Your task — Among these entries, count the lines containing the word "clothe" and answer with only the number.

Dataset —
──────────
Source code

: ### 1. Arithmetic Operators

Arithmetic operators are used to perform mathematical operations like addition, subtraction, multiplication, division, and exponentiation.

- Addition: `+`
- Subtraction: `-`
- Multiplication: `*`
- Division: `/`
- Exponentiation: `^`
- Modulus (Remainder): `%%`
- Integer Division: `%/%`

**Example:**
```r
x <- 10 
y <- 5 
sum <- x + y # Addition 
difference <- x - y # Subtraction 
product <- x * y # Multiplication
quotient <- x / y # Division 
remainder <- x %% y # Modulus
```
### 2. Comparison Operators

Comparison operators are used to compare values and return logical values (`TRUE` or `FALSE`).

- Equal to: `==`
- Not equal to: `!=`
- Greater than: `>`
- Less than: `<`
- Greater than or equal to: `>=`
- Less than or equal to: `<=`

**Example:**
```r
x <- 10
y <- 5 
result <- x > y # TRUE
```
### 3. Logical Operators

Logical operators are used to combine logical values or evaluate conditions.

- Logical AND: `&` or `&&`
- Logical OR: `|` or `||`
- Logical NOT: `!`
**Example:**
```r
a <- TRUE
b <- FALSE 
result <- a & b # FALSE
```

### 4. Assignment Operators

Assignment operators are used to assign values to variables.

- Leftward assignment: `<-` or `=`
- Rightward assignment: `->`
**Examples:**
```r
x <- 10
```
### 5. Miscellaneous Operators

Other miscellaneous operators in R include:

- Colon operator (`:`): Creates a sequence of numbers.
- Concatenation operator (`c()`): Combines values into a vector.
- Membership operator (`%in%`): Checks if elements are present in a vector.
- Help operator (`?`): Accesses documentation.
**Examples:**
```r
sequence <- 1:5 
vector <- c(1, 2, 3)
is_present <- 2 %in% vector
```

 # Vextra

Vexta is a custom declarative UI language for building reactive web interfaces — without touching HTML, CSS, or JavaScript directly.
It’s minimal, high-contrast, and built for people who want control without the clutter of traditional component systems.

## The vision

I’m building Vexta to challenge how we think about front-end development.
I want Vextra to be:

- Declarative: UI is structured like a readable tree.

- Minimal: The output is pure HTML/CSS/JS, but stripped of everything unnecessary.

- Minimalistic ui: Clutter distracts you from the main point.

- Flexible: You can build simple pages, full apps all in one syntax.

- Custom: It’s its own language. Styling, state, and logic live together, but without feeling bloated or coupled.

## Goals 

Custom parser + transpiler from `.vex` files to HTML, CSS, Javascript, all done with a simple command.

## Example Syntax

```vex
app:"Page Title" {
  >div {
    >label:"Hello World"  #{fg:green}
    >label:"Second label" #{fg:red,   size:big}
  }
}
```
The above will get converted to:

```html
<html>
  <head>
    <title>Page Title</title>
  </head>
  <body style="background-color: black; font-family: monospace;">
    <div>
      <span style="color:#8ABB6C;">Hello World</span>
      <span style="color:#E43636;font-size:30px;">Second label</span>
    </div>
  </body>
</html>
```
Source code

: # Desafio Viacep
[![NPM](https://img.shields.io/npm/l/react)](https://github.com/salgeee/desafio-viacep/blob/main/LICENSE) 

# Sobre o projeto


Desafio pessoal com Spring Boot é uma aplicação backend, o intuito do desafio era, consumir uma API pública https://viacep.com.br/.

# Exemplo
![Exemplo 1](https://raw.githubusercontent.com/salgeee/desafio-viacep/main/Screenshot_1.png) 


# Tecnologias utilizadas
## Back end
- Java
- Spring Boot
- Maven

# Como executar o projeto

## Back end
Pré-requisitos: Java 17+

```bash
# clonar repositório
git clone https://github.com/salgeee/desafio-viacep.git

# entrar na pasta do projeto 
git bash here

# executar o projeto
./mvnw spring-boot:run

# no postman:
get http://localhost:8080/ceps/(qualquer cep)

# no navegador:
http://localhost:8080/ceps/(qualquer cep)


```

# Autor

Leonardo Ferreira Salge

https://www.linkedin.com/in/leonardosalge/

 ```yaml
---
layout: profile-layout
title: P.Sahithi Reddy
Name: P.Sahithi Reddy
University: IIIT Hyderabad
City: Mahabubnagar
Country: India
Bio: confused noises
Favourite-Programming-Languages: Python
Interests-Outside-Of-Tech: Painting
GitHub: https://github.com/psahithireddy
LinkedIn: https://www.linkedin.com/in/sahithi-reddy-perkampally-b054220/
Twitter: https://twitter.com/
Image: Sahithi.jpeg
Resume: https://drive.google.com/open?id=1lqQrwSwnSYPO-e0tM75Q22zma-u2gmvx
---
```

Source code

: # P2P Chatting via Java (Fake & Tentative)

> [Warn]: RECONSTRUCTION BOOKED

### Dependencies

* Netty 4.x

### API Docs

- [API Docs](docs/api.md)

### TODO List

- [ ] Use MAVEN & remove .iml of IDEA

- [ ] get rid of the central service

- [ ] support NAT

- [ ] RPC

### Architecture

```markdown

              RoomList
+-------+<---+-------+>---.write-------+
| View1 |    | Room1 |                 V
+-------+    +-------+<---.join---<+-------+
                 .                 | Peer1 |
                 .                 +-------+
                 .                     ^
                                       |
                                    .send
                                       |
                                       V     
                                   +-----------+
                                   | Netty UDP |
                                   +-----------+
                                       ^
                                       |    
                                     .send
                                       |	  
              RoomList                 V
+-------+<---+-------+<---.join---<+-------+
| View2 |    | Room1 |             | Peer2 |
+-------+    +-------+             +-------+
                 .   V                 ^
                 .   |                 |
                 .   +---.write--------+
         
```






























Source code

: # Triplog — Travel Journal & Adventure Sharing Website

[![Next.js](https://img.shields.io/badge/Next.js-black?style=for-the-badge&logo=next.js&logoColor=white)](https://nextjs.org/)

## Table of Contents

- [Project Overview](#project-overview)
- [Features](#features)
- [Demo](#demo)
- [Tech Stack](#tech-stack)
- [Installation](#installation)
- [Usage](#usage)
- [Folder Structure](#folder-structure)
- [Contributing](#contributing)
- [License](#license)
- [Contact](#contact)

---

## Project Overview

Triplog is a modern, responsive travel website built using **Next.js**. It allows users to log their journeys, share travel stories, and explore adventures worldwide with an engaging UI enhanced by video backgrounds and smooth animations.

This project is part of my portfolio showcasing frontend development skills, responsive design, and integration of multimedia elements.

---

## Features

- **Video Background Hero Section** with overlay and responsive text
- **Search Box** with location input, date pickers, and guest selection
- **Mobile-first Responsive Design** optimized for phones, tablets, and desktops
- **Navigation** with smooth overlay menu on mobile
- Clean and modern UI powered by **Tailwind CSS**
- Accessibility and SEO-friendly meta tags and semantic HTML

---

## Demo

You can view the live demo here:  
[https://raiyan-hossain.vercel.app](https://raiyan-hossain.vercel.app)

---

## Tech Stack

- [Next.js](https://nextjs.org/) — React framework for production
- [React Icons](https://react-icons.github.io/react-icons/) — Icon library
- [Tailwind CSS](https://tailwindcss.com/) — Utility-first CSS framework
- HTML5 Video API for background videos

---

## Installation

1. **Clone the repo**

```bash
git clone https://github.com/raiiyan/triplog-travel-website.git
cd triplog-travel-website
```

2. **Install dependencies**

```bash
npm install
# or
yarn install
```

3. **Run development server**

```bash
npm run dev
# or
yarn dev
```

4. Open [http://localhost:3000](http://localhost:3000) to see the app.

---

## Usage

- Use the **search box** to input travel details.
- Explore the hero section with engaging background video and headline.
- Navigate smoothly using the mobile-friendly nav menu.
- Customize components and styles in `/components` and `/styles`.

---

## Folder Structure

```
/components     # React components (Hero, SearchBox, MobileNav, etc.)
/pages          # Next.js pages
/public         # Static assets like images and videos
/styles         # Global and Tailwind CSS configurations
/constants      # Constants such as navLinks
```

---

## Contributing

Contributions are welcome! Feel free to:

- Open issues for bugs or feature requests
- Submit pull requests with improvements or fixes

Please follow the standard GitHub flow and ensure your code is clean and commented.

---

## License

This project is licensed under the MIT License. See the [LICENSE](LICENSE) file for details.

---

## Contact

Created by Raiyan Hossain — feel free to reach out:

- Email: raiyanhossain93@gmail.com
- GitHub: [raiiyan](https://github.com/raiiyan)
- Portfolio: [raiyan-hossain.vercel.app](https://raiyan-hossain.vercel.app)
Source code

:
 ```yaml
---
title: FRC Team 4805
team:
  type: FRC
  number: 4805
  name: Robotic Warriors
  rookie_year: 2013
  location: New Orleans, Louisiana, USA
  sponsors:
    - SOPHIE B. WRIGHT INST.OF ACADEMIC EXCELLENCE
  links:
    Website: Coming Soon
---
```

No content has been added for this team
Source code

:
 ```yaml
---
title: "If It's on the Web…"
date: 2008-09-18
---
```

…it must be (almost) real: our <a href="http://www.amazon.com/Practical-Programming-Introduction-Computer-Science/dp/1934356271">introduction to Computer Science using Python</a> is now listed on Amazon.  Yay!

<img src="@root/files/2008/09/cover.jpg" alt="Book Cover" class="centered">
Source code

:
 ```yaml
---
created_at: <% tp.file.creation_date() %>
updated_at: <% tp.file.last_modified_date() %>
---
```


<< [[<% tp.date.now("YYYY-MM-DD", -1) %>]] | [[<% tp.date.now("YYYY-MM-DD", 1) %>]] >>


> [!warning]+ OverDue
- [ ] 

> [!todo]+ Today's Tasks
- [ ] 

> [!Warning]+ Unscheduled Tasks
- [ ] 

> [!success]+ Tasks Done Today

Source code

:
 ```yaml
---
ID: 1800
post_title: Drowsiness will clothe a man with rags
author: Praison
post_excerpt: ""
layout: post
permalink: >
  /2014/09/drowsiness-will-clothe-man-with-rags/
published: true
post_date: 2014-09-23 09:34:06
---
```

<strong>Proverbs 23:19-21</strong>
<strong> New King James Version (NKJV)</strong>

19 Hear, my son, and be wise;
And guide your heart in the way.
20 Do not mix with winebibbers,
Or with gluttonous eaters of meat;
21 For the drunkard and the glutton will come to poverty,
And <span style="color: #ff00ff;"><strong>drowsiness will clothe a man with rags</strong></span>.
──────────
Result below — 3